EXERCISE DIRECTIONS: Exactly repeat all the records below, omitting the images they hold.
═══ TASK DATA
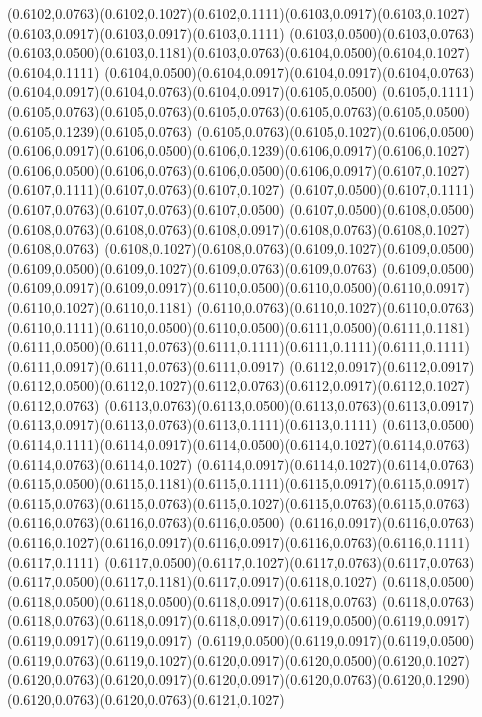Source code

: (0.6102,0.0763)(0.6102,0.1027)(0.6102,0.1111)(0.6103,0.0917)(0.6103,0.1027)(0.6103,0.0917)(0.6103,0.0917)(0.6103,0.1111)
(0.6103,0.0500)(0.6103,0.0763)(0.6103,0.0500)(0.6103,0.1181)(0.6103,0.0763)(0.6104,0.0500)(0.6104,0.1027)(0.6104,0.1111)
(0.6104,0.0500)(0.6104,0.0917)(0.6104,0.0917)(0.6104,0.0763)(0.6104,0.0917)(0.6104,0.0763)(0.6104,0.0917)(0.6105,0.0500)
(0.6105,0.1111)(0.6105,0.0763)(0.6105,0.0763)(0.6105,0.0763)(0.6105,0.0763)(0.6105,0.0500)(0.6105,0.1239)(0.6105,0.0763)
(0.6105,0.0763)(0.6105,0.1027)(0.6106,0.0500)(0.6106,0.0917)(0.6106,0.0500)(0.6106,0.1239)(0.6106,0.0917)(0.6106,0.1027)
(0.6106,0.0500)(0.6106,0.0763)(0.6106,0.0500)(0.6106,0.0917)(0.6107,0.1027)(0.6107,0.1111)(0.6107,0.0763)(0.6107,0.1027)
(0.6107,0.0500)(0.6107,0.1111)(0.6107,0.0763)(0.6107,0.0763)(0.6107,0.0500)
\PST@Solid(0.6107,0.0500)(0.6108,0.0500)(0.6108,0.0763)(0.6108,0.0763)(0.6108,0.0917)(0.6108,0.0763)(0.6108,0.1027)(0.6108,0.0763)
(0.6108,0.1027)(0.6108,0.0763)(0.6109,0.1027)(0.6109,0.0500)(0.6109,0.0500)(0.6109,0.1027)(0.6109,0.0763)(0.6109,0.0763)
(0.6109,0.0500)(0.6109,0.0917)(0.6109,0.0917)(0.6110,0.0500)(0.6110,0.0500)(0.6110,0.0917)(0.6110,0.1027)(0.6110,0.1181)
(0.6110,0.0763)(0.6110,0.1027)(0.6110,0.0763)(0.6110,0.1111)(0.6110,0.0500)(0.6110,0.0500)(0.6111,0.0500)(0.6111,0.1181)
(0.6111,0.0500)(0.6111,0.0763)(0.6111,0.1111)(0.6111,0.1111)(0.6111,0.1111)(0.6111,0.0917)(0.6111,0.0763)(0.6111,0.0917)
(0.6112,0.0917)(0.6112,0.0917)(0.6112,0.0500)(0.6112,0.1027)(0.6112,0.0763)(0.6112,0.0917)(0.6112,0.1027)(0.6112,0.0763)
(0.6113,0.0763)(0.6113,0.0500)(0.6113,0.0763)(0.6113,0.0917)(0.6113,0.0917)(0.6113,0.0763)(0.6113,0.1111)(0.6113,0.1111)
(0.6113,0.0500)(0.6114,0.1111)(0.6114,0.0917)(0.6114,0.0500)(0.6114,0.1027)(0.6114,0.0763)(0.6114,0.0763)(0.6114,0.1027)
(0.6114,0.0917)(0.6114,0.1027)(0.6114,0.0763)(0.6115,0.0500)(0.6115,0.1181)(0.6115,0.1111)(0.6115,0.0917)(0.6115,0.0917)
(0.6115,0.0763)(0.6115,0.0763)(0.6115,0.1027)(0.6115,0.0763)(0.6115,0.0763)(0.6116,0.0763)(0.6116,0.0763)(0.6116,0.0500)
(0.6116,0.0917)(0.6116,0.0763)(0.6116,0.1027)(0.6116,0.0917)(0.6116,0.0917)(0.6116,0.0763)(0.6116,0.1111)(0.6117,0.1111)
(0.6117,0.0500)(0.6117,0.1027)(0.6117,0.0763)(0.6117,0.0763)(0.6117,0.0500)(0.6117,0.1181)(0.6117,0.0917)(0.6118,0.1027)
(0.6118,0.0500)(0.6118,0.0500)(0.6118,0.0500)(0.6118,0.0917)(0.6118,0.0763)
\PST@Solid(0.6118,0.0763)(0.6118,0.0763)(0.6118,0.0917)(0.6118,0.0917)(0.6119,0.0500)(0.6119,0.0917)(0.6119,0.0917)(0.6119,0.0917)
(0.6119,0.0500)(0.6119,0.0917)(0.6119,0.0500)(0.6119,0.0763)(0.6119,0.1027)(0.6120,0.0917)(0.6120,0.0500)(0.6120,0.1027)
(0.6120,0.0763)(0.6120,0.0917)(0.6120,0.0917)(0.6120,0.0763)(0.6120,0.1290)(0.6120,0.0763)(0.6120,0.0763)(0.6121,0.1027)
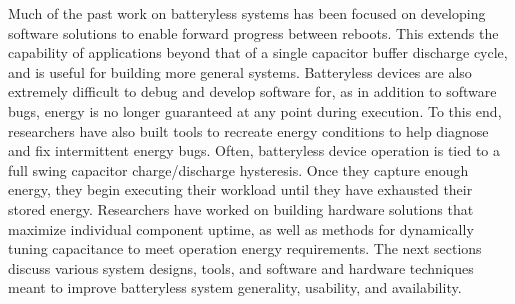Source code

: Much of the past work on batteryless systems has been focused on developing software solutions to enable forward progress between reboots. This extends the capability of applications beyond that of a single capacitor buffer discharge cycle, and is useful for building more general systems.
Batteryless devices are also extremely difficult to debug and develop software for, as in addition to software bugs, energy is no longer guaranteed at any point during execution.
To this end, researchers have also built tools to recreate energy conditions to help diagnose and fix intermittent energy bugs.
Often, batteryless device operation is tied to a full swing capacitor charge/discharge hysteresis. Once they capture enough energy, they begin executing their workload until they have exhausted their stored energy. Researchers have worked on building hardware solutions that maximize individual component uptime, as well as methods for dynamically tuning capacitance to meet operation energy requirements.
The next sections discuss various system designs, tools, and software and hardware techniques meant to improve batteryless system generality, usability, and availability.

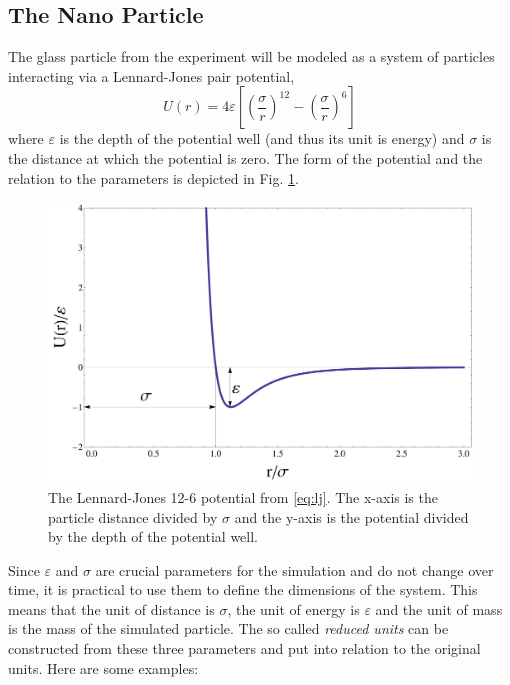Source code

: \documentclass[12pt]{article}
\begin{document}
\subsection{The Nano Particle}
The glass particle from the experiment will be modeled as a system of particles interacting via a Lennard-Jones pair potential, 
\begin{equation}
    \label{eq:lj}
    U(r) = 4\varepsilon\left[\left(\frac\sigma r\right)^{12} - \left(\frac\sigma r\right)^6\right]
\end{equation}
where $\varepsilon$ is the depth of the potential well (and thus its unit is energy) and $\sigma$ is the distance at which the potential is zero. 
The form of the potential and the relation to the parameters is depicted in Fig. \ref{fig:lj}.
\begin{figure}[h]
    \begin{center}
        \includegraphics[scale=0.2]{images/LJ-2.pdf}
        \caption{The Lennard-Jones 12-6 potential from \eqref{eq:lj}. The x-axis is the particle distance divided by $\sigma$ and  the y-axis is the
        potential divided by the depth of the potential well.}
        \label{fig:lj}
    \end{center}
\end{figure}
Since $\varepsilon$ and $\sigma$ are crucial parameters for the simulation and do not change over time, it is practical to use them to
define the dimensions of the system. This means that the unit of distance is $\sigma$, the unit of energy is $\varepsilon$ and the unit of mass is 
the mass of the simulated particle. The so called \textit{reduced units} can be constructed from these three parameters and put into relation to the
original units. Here are some examples:
\end{document}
══════
EXERCISE OUTPUT:
Source code

: (0.6102,0.0763)(0.6102,0.1027)(0.6102,0.1111)(0.6103,0.0917)(0.6103,0.1027)(0.6103,0.0917)(0.6103,0.0917)(0.6103,0.1111)
(0.6103,0.0500)(0.6103,0.0763)(0.6103,0.0500)(0.6103,0.1181)(0.6103,0.0763)(0.6104,0.0500)(0.6104,0.1027)(0.6104,0.1111)
(0.6104,0.0500)(0.6104,0.0917)(0.6104,0.0917)(0.6104,0.0763)(0.6104,0.0917)(0.6104,0.0763)(0.6104,0.0917)(0.6105,0.0500)
(0.6105,0.1111)(0.6105,0.0763)(0.6105,0.0763)(0.6105,0.0763)(0.6105,0.0763)(0.6105,0.0500)(0.6105,0.1239)(0.6105,0.0763)
(0.6105,0.0763)(0.6105,0.1027)(0.6106,0.0500)(0.6106,0.0917)(0.6106,0.0500)(0.6106,0.1239)(0.6106,0.0917)(0.6106,0.1027)
(0.6106,0.0500)(0.6106,0.0763)(0.6106,0.0500)(0.6106,0.0917)(0.6107,0.1027)(0.6107,0.1111)(0.6107,0.0763)(0.6107,0.1027)
(0.6107,0.0500)(0.6107,0.1111)(0.6107,0.0763)(0.6107,0.0763)(0.6107,0.0500)
\PST@Solid(0.6107,0.0500)(0.6108,0.0500)(0.6108,0.0763)(0.6108,0.0763)(0.6108,0.0917)(0.6108,0.0763)(0.6108,0.1027)(0.6108,0.0763)
(0.6108,0.1027)(0.6108,0.0763)(0.6109,0.1027)(0.6109,0.0500)(0.6109,0.0500)(0.6109,0.1027)(0.6109,0.0763)(0.6109,0.0763)
(0.6109,0.0500)(0.6109,0.0917)(0.6109,0.0917)(0.6110,0.0500)(0.6110,0.0500)(0.6110,0.0917)(0.6110,0.1027)(0.6110,0.1181)
(0.6110,0.0763)(0.6110,0.1027)(0.6110,0.0763)(0.6110,0.1111)(0.6110,0.0500)(0.6110,0.0500)(0.6111,0.0500)(0.6111,0.1181)
(0.6111,0.0500)(0.6111,0.0763)(0.6111,0.1111)(0.6111,0.1111)(0.6111,0.1111)(0.6111,0.0917)(0.6111,0.0763)(0.6111,0.0917)
(0.6112,0.0917)(0.6112,0.0917)(0.6112,0.0500)(0.6112,0.1027)(0.6112,0.0763)(0.6112,0.0917)(0.6112,0.1027)(0.6112,0.0763)
(0.6113,0.0763)(0.6113,0.0500)(0.6113,0.0763)(0.6113,0.0917)(0.6113,0.0917)(0.6113,0.0763)(0.6113,0.1111)(0.6113,0.1111)
(0.6113,0.0500)(0.6114,0.1111)(0.6114,0.0917)(0.6114,0.0500)(0.6114,0.1027)(0.6114,0.0763)(0.6114,0.0763)(0.6114,0.1027)
(0.6114,0.0917)(0.6114,0.1027)(0.6114,0.0763)(0.6115,0.0500)(0.6115,0.1181)(0.6115,0.1111)(0.6115,0.0917)(0.6115,0.0917)
(0.6115,0.0763)(0.6115,0.0763)(0.6115,0.1027)(0.6115,0.0763)(0.6115,0.0763)(0.6116,0.0763)(0.6116,0.0763)(0.6116,0.0500)
(0.6116,0.0917)(0.6116,0.0763)(0.6116,0.1027)(0.6116,0.0917)(0.6116,0.0917)(0.6116,0.0763)(0.6116,0.1111)(0.6117,0.1111)
(0.6117,0.0500)(0.6117,0.1027)(0.6117,0.0763)(0.6117,0.0763)(0.6117,0.0500)(0.6117,0.1181)(0.6117,0.0917)(0.6118,0.1027)
(0.6118,0.0500)(0.6118,0.0500)(0.6118,0.0500)(0.6118,0.0917)(0.6118,0.0763)
\PST@Solid(0.6118,0.0763)(0.6118,0.0763)(0.6118,0.0917)(0.6118,0.0917)(0.6119,0.0500)(0.6119,0.0917)(0.6119,0.0917)(0.6119,0.0917)
(0.6119,0.0500)(0.6119,0.0917)(0.6119,0.0500)(0.6119,0.0763)(0.6119,0.1027)(0.6120,0.0917)(0.6120,0.0500)(0.6120,0.1027)
(0.6120,0.0763)(0.6120,0.0917)(0.6120,0.0917)(0.6120,0.0763)(0.6120,0.1290)(0.6120,0.0763)(0.6120,0.0763)(0.6121,0.1027)
Source code

: Much of the past work on batteryless systems has been focused on developing software solutions to enable forward progress between reboots. This extends the capability of applications beyond that of a single capacitor buffer discharge cycle, and is useful for building more general systems.
Batteryless devices are also extremely difficult to debug and develop software for, as in addition to software bugs, energy is no longer guaranteed at any point during execution.
To this end, researchers have also built tools to recreate energy conditions to help diagnose and fix intermittent energy bugs.
Often, batteryless device operation is tied to a full swing capacitor charge/discharge hysteresis. Once they capture enough energy, they begin executing their workload until they have exhausted their stored energy. Researchers have worked on building hardware solutions that maximize individual component uptime, as well as methods for dynamically tuning capacitance to meet operation energy requirements.
The next sections discuss various system designs, tools, and software and hardware techniques meant to improve batteryless system generality, usability, and availability.

Source code

: \documentclass[12pt]{article}
\begin{document}
\subsection{The Nano Particle}
The glass particle from the experiment will be modeled as a system of particles interacting via a Lennard-Jones pair potential, 
\begin{equation}
    \label{eq:lj}
    U(r) = 4\varepsilon\left[\left(\frac\sigma r\right)^{12} - \left(\frac\sigma r\right)^6\right]
\end{equation}
where $\varepsilon$ is the depth of the potential well (and thus its unit is energy) and $\sigma$ is the distance at which the potential is zero. 
The form of the potential and the relation to the parameters is depicted in Fig. \ref{fig:lj}.
\begin{figure}[h]
    \begin{center}
        \includegraphics[scale=0.2]{images/LJ-2.pdf}
        \caption{The Lennard-Jones 12-6 potential from \eqref{eq:lj}. The x-axis is the particle distance divided by $\sigma$ and  the y-axis is the
        potential divided by the depth of the potential well.}
        \label{fig:lj}
    \end{center}
\end{figure}
Since $\varepsilon$ and $\sigma$ are crucial parameters for the simulation and do not change over time, it is practical to use them to
define the dimensions of the system. This means that the unit of distance is $\sigma$, the unit of energy is $\varepsilon$ and the unit of mass is 
the mass of the simulated particle. The so called \textit{reduced units} can be constructed from these three parameters and put into relation to the
original units. Here are some examples:
\end{document}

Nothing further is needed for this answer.